Every morning I woke up, I hoped to find myself face to face with him, his soft, warm breaths fanning against my face, his arm draped over my stomach, but he was never there, and everything grew cold without him.

On the way to class, Mikayla stopped me, worry evident in her eyes. "I'm so sorry about Wes. I haven't heard from him in a week."

"You're joking, right?" I raised my eyebrows in confusion. "I thought he was with you."

"Him and I are just friends. His heart belongs to someone else."

My heart dropped in my chest. "W-What..?"
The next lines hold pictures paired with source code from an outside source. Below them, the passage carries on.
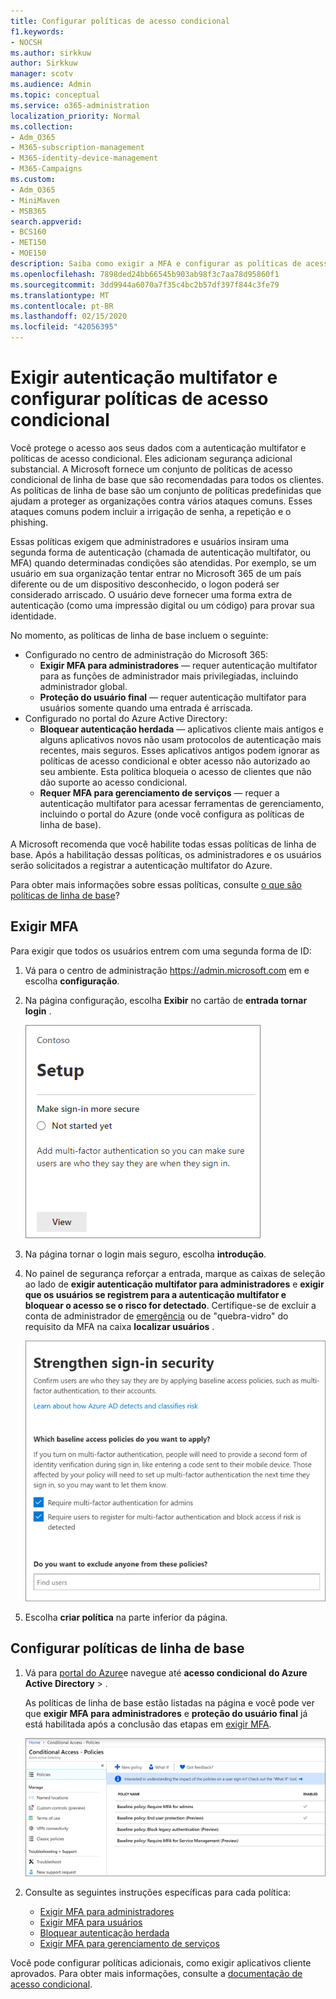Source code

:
 ```yaml
---
title: Configurar políticas de acesso condicional
f1.keywords:
- NOCSH
ms.author: sirkkuw
author: Sirkkuw
manager: scotv
ms.audience: Admin
ms.topic: conceptual
ms.service: o365-administration
localization_priority: Normal
ms.collection:
- Adm_O365
- M365-subscription-management
- M365-identity-device-management
- M365-Campaigns
ms.custom:
- Adm_O365
- MiniMaven
- MSB365
search.appverid:
- BCS160
- MET150
- MOE150
description: Saiba como exigir a MFA e configurar as políticas de acesso condicional para o Microsoft 365 Business.
ms.openlocfilehash: 7898ded24bb66545b903ab98f3c7aa78d95860f1
ms.sourcegitcommit: 3dd9944a6070a7f35c4bc2b57df397f844c3fe79
ms.translationtype: MT
ms.contentlocale: pt-BR
ms.lasthandoff: 02/15/2020
ms.locfileid: "42056395"
---
```

# <a name="require-multi-factor-authentication-and-set-up-conditional-access-policies"></a>Exigir autenticação multifator e configurar políticas de acesso condicional

Você protege o acesso aos seus dados com a autenticação multifator e políticas de acesso condicional. Eles adicionam segurança adicional substancial. A Microsoft fornece um conjunto de políticas de acesso condicional de linha de base que são recomendadas para todos os clientes. As políticas de linha de base são um conjunto de políticas predefinidas que ajudam a proteger as organizações contra vários ataques comuns. Esses ataques comuns podem incluir a irrigação de senha, a repetição e o phishing.

Essas políticas exigem que administradores e usuários insiram uma segunda forma de autenticação (chamada de autenticação multifator, ou MFA) quando determinadas condições são atendidas. Por exemplo, se um usuário em sua organização tentar entrar no Microsoft 365 de um país diferente ou de um dispositivo desconhecido, o logon poderá ser considerado arriscado. O usuário deve fornecer uma forma extra de autenticação (como uma impressão digital ou um código) para provar sua identidade. 

No momento, as políticas de linha de base incluem o seguinte:
- Configurado no centro de administração do Microsoft 365:
    - **Exigir MFA para administradores** — requer autenticação multifator para as funções de administrador mais privilegiadas, incluindo administrador global.
    - **Proteção do usuário final** — requer autenticação multifator para usuários somente quando uma entrada é arriscada. 
- Configurado no portal do Azure Active Directory:
    - **Bloquear autenticação herdada** — aplicativos cliente mais antigos e alguns aplicativos novos não usam protocolos de autenticação mais recentes, mais seguros. Esses aplicativos antigos podem ignorar as políticas de acesso condicional e obter acesso não autorizado ao seu ambiente. Esta política bloqueia o acesso de clientes que não dão suporte ao acesso condicional. 
    - **Requer MFA para gerenciamento de serviços** — requer a autenticação multifator para acessar ferramentas de gerenciamento, incluindo o portal do Azure (onde você configura as políticas de linha de base). 

A Microsoft recomenda que você habilite todas essas políticas de linha de base. Após a habilitação dessas políticas, os administradores e os usuários serão solicitados a registrar a autenticação multifator do Azure.

Para obter mais informações sobre essas políticas, consulte [o que são políticas de linha de base](https://docs.microsoft.com/azure/active-directory/conditional-access/concept-baseline-protection)?


## <a name="require-mfa"></a>Exigir MFA

Para exigir que todos os usuários entrem com uma segunda forma de ID:

1. Vá para o centro de administração <a href="https://go.microsoft.com/fwlink/p/?linkid=837890" target="_blank">https://admin.microsoft.com</a> em e escolha **configuração**.

2. Na página configuração, escolha **Exibir** no cartão de **entrada tornar login** .


    ![Crie um cartão de logon mais seguro.](../media/setupmfa.png)
3. Na página tornar o login mais seguro, escolha **introdução**.
 
4. No painel de segurança reforçar a entrada, marque as caixas de seleção ao lado de **exigir autenticação multifator para administradores** e **exigir que os usuários se registrem para a autenticação multifator e bloquear o acesso se o risco for detectado**.
    Certifique-se de excluir a conta de administrador de [emergência](m365-campaigns-protect-admin-accounts.md#create-an-emergency-admin-account) ou de "quebra-vidro" do requisito da MFA na caixa **localizar usuários** .
    
    ![Fortaleça a página de segurança de entrada.](../media/requiremfa.png)

5. Escolha **criar política** na parte inferior da página.

## <a name="set-up-baseline-policies"></a>Configurar políticas de linha de base

1. Vá para [portal do Azure](https://portal.azure.com)e navegue até **acesso condicional** **do Azure Active Directory** \> .
    
    As políticas de linha de base estão listadas na página e você pode ver que **exigir MFA para administradores** e **proteção do usuário final** já está habilitada após a conclusão das etapas em [exigir MFA](#require-mfa).

    ![Página que lista as políticas de linha de base para acesso condicional.](../media/casettings.png)
2. Consulte as seguintes instruções específicas para cada política:

    - [Exigir MFA para administradores](https://docs.microsoft.com/azure/active-directory/conditional-access/howto-baseline-protect-administrators)
    - [Exigir MFA para usuários](https://docs.microsoft.com/azure/active-directory/conditional-access/howto-baseline-protect-end-users)  
    - [Bloquear autenticação herdada](https://docs.microsoft.com/azure/active-directory/conditional-access/howto-baseline-protect-legacy-auth)
    - [Exigir MFA para gerenciamento de serviços](https://docs.microsoft.com/azure/active-directory/conditional-access/howto-baseline-protect-azure)

Você pode configurar políticas adicionais, como exigir aplicativos cliente aprovados. Para obter mais informações, consulte a [documentação de acesso condicional](https://docs.microsoft.com/azure/active-directory/conditional-access/).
She sighed, smiling sadly at me. "I think you need to read the letter."

***

Journal Project- Final Project

Title: To The Boy I've Always Loved

It was six weeks since you had left. And although you promised nothing would change, everything was unfamiliar to me. I was afraid I was losing you. Every night without you took away my breath, as if you were my only source of oxygen, and when I thought of you over there, experiencing the world without me, forgetting me... no matter how proud I was, it killed me. It broke my heart because I could feel you forgetting me. I wish you were there, next to me, your bright smile and beautiful green eyes right in front of me, your warm arms holding me like you always did, taking away every pain and worry that wreaked havoc on my mind. Everyday that passed made it feel like you were a little bit further away, and no amount of words could ever describe how it felt without you there. I didn't want to face the truth. If all we were doing was wasting time, sitting on the sides of our broken line, then I would have never worried about time again, if it meant you were still there on the other side, waiting for me like I waited for you. When had we become strangers? When had you finally decided I wasn't worth the wait? No matter how much it hurt, I couldn't give up if it meant there was a chance of the you I know coming back to me. Maybe you thought our time had run out, but I think you also knew that I would always be there, waiting for you as if you had never left in the first place. As more time passed, I knew you were moving on, I knew my part in your story was coming to its end, and I wished you had never left. There was so many days I wanted to pick up the phone, hear your voice again and tell you what I had always known I felt towards you, but I knew you didn't want to hear it, so I hung up the phone and sat at my place by the window, patiently waiting. But you never came home. It's been three years since you went away, and everything has changed. Maybe tomorrow you'll come home, but until then, I have to keep the love I have for you stored away, tucked safely in your place in my heart.